··· EXCERPTED RECORDS ···

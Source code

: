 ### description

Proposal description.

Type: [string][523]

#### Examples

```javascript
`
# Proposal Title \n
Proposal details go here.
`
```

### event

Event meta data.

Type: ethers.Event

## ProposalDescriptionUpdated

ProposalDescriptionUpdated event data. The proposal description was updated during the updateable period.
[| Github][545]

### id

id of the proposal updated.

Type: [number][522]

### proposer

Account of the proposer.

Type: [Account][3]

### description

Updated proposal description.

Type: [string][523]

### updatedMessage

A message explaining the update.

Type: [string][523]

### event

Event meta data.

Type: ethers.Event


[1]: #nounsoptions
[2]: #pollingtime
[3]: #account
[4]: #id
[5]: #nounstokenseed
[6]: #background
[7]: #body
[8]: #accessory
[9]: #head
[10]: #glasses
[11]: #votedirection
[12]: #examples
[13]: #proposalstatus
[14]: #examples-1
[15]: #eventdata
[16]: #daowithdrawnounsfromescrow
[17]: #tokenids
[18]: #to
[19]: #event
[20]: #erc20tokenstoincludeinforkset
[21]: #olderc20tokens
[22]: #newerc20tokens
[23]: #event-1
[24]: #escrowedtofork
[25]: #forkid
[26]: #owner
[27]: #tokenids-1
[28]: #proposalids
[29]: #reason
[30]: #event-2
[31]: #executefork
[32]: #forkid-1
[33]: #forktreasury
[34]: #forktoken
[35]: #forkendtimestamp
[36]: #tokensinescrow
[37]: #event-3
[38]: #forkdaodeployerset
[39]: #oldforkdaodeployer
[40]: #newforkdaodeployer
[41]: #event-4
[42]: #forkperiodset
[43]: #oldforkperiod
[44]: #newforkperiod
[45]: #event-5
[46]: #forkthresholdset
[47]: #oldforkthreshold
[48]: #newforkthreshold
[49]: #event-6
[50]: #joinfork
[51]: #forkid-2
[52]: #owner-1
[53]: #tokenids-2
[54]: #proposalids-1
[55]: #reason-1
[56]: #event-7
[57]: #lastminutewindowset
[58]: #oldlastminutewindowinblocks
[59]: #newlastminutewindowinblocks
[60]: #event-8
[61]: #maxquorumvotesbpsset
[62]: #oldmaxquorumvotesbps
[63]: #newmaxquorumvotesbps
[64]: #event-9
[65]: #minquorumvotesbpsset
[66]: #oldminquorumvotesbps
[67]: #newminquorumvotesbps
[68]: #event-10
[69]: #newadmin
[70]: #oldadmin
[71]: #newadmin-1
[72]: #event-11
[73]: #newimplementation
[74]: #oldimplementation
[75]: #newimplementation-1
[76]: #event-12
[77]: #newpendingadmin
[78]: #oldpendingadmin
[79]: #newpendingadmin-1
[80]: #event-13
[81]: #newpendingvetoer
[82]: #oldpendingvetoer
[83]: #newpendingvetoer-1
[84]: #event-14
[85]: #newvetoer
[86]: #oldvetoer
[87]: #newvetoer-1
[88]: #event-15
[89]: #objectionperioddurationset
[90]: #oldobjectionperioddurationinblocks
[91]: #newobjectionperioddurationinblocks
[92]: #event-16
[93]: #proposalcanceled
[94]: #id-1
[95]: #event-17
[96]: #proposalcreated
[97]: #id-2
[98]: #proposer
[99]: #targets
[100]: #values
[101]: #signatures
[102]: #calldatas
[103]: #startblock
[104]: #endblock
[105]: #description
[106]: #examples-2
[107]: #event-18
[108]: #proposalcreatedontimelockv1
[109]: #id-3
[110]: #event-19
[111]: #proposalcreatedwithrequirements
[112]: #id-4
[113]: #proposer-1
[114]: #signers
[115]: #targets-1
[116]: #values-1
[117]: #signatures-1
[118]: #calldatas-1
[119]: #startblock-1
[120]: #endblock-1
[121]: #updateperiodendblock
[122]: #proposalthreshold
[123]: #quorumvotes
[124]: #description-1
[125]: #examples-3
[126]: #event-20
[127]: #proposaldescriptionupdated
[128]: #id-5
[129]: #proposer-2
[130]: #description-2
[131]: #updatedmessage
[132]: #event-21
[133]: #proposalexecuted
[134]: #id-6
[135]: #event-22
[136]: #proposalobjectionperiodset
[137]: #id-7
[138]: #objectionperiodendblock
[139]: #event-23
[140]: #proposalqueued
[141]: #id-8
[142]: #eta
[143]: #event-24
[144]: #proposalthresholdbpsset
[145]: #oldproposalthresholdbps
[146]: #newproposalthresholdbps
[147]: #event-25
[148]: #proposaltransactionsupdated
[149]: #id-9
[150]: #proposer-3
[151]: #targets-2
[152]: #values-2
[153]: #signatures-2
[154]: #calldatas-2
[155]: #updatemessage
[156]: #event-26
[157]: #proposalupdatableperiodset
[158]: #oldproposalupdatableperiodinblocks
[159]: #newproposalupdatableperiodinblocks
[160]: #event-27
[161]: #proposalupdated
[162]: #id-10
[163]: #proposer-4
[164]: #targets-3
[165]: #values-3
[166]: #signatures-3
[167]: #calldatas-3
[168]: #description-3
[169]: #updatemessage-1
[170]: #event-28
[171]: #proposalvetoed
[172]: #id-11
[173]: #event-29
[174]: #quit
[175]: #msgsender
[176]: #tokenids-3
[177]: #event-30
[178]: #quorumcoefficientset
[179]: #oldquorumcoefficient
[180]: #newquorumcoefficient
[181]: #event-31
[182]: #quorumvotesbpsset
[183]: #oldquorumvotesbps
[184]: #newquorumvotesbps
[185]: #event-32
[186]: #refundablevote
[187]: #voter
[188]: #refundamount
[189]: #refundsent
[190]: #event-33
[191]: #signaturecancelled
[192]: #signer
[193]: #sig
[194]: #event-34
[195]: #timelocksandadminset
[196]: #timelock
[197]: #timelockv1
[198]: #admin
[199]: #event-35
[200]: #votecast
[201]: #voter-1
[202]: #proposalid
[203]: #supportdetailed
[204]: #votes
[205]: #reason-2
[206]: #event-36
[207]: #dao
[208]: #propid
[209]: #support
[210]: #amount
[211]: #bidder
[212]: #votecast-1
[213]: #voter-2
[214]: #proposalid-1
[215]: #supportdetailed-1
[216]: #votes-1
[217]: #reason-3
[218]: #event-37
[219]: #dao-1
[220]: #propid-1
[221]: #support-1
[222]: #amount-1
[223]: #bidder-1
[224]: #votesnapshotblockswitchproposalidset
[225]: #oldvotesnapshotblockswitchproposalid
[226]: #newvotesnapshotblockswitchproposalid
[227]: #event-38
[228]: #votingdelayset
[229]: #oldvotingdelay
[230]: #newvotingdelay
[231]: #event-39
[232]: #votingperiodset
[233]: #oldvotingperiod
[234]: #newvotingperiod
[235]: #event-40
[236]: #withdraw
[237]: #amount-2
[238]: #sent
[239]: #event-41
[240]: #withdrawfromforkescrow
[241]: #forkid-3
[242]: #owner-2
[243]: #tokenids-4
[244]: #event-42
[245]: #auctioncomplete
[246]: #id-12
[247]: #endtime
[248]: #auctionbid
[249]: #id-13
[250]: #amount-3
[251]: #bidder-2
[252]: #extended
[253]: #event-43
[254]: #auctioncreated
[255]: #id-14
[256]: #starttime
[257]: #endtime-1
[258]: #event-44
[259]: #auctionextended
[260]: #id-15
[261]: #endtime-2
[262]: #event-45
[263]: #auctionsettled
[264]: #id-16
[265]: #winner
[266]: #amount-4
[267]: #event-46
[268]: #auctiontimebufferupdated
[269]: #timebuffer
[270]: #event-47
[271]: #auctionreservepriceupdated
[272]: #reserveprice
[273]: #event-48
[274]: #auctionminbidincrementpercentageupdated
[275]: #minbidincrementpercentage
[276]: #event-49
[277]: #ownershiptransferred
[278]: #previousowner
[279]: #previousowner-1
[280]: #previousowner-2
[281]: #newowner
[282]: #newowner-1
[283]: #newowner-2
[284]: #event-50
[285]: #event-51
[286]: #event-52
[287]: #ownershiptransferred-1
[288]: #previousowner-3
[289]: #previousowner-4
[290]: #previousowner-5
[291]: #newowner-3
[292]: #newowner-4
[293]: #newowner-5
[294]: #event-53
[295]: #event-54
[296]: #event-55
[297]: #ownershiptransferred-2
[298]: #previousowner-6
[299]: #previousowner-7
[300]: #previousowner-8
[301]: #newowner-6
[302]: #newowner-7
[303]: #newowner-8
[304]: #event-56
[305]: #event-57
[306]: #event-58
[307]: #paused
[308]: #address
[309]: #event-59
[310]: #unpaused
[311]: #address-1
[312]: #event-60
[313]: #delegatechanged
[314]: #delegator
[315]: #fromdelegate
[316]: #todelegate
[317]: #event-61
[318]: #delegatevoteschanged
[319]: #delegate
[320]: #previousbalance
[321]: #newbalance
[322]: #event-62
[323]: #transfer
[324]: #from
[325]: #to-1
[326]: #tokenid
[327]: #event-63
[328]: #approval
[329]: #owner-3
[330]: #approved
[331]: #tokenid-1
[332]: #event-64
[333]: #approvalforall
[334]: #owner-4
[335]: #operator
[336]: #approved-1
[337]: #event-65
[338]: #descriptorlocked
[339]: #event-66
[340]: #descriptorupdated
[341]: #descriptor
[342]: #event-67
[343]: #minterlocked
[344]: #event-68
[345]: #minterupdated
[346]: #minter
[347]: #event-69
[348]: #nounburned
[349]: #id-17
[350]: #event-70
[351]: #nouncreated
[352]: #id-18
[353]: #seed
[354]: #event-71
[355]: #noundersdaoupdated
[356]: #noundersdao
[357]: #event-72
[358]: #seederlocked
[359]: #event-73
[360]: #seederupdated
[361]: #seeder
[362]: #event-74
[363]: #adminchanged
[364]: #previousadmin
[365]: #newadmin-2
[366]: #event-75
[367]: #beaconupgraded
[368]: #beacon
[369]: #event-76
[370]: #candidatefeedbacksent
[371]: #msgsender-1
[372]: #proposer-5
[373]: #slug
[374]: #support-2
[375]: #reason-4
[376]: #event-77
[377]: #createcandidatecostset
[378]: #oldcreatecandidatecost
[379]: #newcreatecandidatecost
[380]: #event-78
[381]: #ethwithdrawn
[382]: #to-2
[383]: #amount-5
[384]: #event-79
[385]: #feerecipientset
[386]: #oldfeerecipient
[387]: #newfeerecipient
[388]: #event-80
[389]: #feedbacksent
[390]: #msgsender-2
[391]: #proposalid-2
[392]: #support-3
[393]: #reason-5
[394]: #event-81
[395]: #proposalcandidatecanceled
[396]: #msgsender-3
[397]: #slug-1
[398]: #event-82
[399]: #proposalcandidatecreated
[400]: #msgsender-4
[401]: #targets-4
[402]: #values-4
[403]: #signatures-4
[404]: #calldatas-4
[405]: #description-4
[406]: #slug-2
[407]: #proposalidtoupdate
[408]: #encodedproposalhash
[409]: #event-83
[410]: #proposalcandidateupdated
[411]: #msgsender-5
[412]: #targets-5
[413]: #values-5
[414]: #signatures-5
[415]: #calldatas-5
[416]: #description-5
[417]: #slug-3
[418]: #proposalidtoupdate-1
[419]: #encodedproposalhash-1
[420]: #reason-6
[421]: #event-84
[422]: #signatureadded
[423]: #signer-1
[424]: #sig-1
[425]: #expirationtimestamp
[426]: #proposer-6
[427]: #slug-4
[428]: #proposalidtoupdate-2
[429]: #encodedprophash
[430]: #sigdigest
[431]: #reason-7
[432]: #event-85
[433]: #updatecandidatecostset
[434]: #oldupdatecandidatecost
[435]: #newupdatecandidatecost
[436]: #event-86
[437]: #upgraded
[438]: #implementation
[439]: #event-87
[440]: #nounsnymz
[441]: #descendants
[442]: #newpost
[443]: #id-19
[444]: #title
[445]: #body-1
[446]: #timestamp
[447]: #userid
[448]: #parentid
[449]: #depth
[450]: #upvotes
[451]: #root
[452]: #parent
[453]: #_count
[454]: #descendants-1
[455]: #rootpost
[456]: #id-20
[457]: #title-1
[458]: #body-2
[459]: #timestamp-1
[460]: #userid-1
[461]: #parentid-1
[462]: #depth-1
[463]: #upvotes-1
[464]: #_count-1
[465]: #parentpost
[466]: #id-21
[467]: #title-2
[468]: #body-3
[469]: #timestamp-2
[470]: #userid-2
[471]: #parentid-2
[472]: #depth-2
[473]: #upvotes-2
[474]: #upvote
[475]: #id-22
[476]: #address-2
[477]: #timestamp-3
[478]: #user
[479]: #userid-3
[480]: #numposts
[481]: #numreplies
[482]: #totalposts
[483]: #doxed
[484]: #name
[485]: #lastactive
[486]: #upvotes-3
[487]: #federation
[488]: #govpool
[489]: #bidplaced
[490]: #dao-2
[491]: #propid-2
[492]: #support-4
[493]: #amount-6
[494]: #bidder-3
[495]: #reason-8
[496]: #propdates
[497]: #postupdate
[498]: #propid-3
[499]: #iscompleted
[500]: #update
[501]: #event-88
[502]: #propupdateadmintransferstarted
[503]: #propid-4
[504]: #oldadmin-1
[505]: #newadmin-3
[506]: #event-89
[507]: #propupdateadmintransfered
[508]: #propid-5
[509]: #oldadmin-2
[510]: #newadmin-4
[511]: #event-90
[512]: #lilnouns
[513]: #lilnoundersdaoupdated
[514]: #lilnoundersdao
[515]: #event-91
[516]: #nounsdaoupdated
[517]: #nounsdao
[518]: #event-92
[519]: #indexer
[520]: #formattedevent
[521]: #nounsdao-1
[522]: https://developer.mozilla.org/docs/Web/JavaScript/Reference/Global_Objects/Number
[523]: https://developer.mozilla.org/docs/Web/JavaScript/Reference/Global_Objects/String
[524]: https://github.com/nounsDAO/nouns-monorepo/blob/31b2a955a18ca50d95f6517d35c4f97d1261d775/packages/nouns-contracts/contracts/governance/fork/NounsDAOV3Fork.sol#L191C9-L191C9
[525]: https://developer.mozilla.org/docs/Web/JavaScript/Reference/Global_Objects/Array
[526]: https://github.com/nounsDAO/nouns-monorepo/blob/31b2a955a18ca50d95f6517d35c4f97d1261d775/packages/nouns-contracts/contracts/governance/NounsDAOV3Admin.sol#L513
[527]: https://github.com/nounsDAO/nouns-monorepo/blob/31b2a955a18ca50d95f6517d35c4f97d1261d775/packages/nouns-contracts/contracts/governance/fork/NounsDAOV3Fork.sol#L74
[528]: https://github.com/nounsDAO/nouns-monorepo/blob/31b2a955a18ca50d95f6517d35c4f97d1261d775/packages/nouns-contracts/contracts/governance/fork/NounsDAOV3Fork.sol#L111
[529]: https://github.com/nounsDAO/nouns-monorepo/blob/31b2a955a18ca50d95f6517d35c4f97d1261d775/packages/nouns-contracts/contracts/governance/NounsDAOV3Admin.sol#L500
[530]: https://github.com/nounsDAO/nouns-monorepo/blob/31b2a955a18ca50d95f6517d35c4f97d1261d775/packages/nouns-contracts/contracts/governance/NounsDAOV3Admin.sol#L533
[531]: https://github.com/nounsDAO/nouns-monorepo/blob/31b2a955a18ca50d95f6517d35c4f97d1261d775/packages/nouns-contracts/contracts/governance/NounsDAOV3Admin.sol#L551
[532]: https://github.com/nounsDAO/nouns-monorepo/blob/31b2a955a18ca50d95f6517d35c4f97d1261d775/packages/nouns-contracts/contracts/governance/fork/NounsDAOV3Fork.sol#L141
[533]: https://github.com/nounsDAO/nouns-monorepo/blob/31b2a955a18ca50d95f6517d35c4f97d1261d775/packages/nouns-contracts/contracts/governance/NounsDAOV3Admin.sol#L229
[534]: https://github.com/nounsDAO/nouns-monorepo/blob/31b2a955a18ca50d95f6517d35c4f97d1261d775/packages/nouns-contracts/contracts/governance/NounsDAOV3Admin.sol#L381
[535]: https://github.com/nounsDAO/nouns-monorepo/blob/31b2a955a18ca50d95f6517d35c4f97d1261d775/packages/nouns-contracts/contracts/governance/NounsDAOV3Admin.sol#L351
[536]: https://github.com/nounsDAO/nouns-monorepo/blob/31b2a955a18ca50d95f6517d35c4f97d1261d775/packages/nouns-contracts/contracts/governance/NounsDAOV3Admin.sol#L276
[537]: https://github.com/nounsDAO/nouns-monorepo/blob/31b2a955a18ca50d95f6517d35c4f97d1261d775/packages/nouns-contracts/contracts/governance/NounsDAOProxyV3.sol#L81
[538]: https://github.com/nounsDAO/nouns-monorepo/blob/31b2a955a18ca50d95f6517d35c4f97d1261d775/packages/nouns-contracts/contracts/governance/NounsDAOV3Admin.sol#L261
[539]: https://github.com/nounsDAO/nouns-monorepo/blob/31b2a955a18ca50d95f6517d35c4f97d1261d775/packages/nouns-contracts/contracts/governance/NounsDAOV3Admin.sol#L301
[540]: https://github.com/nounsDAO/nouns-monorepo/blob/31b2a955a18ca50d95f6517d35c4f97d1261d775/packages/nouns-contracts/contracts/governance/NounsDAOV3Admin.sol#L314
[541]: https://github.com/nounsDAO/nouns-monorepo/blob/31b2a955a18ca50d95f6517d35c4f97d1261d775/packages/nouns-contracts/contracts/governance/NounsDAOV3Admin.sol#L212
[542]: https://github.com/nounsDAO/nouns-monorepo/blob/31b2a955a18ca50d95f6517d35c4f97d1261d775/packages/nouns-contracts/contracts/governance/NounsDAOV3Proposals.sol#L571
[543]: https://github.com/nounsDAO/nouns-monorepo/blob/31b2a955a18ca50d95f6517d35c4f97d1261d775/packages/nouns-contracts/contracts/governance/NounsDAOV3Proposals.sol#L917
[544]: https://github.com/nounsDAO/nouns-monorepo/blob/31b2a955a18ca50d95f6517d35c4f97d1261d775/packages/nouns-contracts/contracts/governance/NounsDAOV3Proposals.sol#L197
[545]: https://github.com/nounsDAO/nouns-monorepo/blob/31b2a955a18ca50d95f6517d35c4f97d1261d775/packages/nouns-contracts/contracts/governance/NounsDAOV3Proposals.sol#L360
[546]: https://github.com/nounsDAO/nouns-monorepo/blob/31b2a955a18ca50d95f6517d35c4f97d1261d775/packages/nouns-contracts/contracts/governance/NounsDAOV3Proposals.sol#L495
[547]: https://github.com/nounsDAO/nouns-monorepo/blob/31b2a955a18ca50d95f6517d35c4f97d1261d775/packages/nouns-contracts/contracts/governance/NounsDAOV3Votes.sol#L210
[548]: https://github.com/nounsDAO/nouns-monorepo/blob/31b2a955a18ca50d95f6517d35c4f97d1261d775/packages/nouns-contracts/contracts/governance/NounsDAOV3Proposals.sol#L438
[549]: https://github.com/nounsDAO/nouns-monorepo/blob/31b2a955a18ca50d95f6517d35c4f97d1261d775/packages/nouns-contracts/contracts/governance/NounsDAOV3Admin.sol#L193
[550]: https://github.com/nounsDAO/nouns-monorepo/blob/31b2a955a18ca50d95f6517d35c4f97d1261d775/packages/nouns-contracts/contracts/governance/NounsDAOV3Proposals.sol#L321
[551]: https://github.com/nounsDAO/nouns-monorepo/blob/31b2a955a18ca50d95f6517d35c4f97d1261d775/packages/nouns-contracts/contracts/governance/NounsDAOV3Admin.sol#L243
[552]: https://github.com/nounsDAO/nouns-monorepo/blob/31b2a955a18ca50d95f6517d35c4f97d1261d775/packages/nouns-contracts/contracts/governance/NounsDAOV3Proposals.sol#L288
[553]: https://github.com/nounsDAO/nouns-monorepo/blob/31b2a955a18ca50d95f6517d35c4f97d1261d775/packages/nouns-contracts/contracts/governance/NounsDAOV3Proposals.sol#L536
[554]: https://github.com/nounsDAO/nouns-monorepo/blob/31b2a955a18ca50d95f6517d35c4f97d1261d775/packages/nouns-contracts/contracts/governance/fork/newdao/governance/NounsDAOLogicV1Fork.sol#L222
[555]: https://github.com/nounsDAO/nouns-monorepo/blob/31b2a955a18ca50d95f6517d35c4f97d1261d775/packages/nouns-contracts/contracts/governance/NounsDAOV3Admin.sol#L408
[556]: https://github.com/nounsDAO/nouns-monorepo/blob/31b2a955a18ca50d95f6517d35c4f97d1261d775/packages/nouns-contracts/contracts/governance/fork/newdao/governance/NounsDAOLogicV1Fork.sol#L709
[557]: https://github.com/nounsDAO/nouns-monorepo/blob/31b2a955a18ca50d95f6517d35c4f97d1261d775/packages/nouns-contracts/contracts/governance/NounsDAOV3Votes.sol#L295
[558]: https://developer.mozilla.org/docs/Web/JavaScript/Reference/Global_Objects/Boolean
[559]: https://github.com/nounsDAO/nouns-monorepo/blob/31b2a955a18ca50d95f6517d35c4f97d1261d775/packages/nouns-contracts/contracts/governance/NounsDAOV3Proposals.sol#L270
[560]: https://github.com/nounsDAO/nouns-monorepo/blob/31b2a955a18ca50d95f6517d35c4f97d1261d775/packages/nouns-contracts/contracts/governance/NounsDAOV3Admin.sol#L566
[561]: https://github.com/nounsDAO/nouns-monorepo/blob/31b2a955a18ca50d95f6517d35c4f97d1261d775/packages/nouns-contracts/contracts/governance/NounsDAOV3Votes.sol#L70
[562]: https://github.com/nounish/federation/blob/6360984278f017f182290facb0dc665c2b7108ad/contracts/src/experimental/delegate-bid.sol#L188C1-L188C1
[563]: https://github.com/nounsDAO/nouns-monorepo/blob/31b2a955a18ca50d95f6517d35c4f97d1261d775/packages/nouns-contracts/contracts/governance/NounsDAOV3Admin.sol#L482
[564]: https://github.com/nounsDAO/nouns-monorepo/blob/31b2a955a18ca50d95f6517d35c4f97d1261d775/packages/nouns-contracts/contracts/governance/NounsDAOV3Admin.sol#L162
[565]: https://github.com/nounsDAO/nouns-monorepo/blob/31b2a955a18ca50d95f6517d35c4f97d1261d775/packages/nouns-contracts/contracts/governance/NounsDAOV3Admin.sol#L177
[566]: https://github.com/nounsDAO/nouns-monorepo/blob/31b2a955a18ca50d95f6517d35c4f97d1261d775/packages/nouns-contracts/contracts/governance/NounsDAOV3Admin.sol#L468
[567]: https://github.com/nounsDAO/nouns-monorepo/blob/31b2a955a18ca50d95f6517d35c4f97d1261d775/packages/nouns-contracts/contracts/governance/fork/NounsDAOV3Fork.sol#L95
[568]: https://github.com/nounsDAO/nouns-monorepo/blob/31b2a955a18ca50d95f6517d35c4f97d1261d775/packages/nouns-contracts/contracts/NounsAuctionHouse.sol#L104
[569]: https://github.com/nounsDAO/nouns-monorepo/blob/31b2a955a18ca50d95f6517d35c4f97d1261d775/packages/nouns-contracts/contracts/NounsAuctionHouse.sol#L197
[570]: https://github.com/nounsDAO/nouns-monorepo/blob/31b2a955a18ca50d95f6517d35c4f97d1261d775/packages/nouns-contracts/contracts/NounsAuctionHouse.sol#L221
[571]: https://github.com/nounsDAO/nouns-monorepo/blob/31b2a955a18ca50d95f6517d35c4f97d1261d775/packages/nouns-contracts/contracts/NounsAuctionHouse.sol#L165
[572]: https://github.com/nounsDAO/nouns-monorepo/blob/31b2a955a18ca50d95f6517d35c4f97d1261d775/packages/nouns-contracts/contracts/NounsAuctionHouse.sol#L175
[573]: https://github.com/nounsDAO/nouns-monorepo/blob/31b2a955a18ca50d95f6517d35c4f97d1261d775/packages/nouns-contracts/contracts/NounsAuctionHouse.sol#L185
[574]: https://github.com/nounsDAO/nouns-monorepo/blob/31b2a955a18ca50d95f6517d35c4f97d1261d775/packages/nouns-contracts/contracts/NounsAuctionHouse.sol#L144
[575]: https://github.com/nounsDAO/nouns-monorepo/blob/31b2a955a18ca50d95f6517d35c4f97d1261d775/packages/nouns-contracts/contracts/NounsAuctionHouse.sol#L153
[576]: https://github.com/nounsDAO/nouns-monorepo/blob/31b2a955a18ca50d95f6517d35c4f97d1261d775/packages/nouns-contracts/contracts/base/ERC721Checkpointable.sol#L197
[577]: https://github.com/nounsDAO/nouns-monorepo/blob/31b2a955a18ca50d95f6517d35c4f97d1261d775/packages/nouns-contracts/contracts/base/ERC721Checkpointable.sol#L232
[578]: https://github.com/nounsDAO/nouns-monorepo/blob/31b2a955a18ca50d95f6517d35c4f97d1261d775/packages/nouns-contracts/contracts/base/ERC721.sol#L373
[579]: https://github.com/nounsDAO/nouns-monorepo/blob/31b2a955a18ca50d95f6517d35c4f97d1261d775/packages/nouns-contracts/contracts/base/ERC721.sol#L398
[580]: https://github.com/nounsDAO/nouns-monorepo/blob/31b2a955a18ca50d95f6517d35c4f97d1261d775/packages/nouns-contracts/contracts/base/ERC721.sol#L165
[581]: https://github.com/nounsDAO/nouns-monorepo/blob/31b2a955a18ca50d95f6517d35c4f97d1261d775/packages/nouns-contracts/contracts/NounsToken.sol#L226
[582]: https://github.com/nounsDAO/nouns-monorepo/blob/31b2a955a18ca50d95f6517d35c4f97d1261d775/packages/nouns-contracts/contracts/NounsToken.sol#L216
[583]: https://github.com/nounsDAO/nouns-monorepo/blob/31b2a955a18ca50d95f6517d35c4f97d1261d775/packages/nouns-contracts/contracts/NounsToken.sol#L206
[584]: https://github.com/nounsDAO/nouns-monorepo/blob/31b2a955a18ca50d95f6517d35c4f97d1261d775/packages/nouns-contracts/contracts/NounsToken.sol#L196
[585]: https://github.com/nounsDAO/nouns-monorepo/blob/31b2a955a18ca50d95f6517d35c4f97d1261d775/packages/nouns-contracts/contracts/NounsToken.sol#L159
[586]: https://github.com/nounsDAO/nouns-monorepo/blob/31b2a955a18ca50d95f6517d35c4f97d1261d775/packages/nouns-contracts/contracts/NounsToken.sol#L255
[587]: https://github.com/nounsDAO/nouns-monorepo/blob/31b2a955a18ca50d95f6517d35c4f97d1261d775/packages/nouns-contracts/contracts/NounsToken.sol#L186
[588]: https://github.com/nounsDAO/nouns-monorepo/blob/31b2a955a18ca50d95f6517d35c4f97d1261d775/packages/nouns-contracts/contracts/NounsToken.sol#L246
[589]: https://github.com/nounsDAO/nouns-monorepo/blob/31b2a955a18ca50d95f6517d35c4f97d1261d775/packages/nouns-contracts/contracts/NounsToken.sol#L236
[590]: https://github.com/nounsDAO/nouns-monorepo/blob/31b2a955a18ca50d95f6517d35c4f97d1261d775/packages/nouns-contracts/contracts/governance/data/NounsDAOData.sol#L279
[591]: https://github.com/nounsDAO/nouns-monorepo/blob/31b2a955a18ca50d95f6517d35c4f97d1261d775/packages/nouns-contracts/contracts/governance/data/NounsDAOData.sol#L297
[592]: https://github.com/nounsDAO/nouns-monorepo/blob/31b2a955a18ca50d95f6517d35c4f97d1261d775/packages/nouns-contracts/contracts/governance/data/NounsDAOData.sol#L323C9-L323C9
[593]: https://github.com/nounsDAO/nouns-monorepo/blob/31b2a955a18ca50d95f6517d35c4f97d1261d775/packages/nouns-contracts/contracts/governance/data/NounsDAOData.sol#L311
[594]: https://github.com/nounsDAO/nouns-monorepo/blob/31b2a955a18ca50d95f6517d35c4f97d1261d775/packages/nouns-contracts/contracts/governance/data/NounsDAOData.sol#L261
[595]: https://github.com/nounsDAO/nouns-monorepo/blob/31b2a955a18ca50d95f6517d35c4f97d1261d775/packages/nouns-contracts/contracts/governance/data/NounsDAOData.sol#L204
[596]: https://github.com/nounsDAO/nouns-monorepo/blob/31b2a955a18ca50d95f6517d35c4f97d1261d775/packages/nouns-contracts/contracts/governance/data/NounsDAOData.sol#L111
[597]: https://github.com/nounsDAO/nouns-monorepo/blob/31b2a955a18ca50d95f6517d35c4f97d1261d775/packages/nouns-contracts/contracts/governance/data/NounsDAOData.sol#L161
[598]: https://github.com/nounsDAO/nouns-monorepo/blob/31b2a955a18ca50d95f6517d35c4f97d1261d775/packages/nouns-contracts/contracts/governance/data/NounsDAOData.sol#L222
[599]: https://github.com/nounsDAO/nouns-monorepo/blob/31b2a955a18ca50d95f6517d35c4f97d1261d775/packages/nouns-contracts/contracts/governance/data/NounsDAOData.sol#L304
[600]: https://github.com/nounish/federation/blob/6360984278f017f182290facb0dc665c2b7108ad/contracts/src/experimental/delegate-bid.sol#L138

···

Of all the entries above, retype exactly the lines from the line with "[30]: #event-2" to the line with "[44]: #newforkperiod", both included, and no others.

[30]: #event-2
[31]: #executefork
[32]: #forkid-1
[33]: #forktreasury
[34]: #forktoken
[35]: #forkendtimestamp
[36]: #tokensinescrow
[37]: #event-3
[38]: #forkdaodeployerset
[39]: #oldforkdaodeployer
[40]: #newforkdaodeployer
[41]: #event-4
[42]: #forkperiodset
[43]: #oldforkperiod
[44]: #newforkperiod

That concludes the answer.